▶ [Work to be completed]: Among the lines below, which ones contain the word "sides"? Copy every such line.

** Opening Provided information block **

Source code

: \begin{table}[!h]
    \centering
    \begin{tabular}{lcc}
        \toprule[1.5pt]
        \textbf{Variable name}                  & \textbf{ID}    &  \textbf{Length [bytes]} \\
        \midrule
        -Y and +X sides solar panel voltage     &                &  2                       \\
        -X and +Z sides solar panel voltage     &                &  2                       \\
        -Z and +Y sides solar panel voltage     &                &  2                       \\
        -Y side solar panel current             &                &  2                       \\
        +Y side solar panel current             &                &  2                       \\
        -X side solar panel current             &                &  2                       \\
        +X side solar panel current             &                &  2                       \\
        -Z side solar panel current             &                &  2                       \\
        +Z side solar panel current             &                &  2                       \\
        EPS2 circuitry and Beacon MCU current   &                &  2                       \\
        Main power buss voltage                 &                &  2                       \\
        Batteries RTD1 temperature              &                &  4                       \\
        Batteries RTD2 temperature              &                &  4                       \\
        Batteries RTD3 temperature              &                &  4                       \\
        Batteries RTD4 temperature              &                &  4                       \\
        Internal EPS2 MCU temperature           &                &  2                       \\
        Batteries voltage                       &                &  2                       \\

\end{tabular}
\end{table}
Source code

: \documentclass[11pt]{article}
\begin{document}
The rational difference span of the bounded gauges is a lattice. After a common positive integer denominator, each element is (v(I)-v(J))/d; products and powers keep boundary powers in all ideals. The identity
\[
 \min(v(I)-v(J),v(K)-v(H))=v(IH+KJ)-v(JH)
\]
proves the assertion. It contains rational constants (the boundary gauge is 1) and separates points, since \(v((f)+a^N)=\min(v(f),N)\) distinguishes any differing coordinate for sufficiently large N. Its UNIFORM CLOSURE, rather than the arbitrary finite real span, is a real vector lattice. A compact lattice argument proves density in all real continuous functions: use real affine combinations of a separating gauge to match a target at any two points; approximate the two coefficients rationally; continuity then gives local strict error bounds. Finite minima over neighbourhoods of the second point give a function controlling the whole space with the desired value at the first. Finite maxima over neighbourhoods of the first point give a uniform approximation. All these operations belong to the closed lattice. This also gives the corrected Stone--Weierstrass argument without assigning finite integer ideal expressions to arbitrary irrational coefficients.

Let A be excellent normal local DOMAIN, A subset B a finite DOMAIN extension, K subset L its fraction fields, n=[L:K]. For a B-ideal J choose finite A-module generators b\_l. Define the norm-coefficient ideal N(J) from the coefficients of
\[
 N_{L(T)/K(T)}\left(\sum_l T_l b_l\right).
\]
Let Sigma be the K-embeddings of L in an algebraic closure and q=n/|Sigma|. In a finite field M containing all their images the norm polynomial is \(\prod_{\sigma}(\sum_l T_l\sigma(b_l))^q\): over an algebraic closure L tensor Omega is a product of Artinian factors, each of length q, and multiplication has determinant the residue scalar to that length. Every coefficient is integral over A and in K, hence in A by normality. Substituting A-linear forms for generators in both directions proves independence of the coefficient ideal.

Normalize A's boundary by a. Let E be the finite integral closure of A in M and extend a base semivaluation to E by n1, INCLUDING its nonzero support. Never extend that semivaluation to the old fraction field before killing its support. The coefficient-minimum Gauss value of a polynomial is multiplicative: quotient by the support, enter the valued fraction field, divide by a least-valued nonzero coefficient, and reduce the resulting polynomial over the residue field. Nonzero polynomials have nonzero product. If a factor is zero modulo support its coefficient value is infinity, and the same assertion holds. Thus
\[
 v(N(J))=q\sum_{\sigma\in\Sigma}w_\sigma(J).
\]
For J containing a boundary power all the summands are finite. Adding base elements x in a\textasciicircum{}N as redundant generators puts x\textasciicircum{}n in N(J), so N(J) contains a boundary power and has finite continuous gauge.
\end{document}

** Closing Provided information block **

▶ [Response to the task]:
        -Y and +X sides solar panel voltage     &                &  2                       \\
        -X and +Z sides solar panel voltage     &                &  2                       \\
        -Z and +Y sides solar panel voltage     &                &  2                       \\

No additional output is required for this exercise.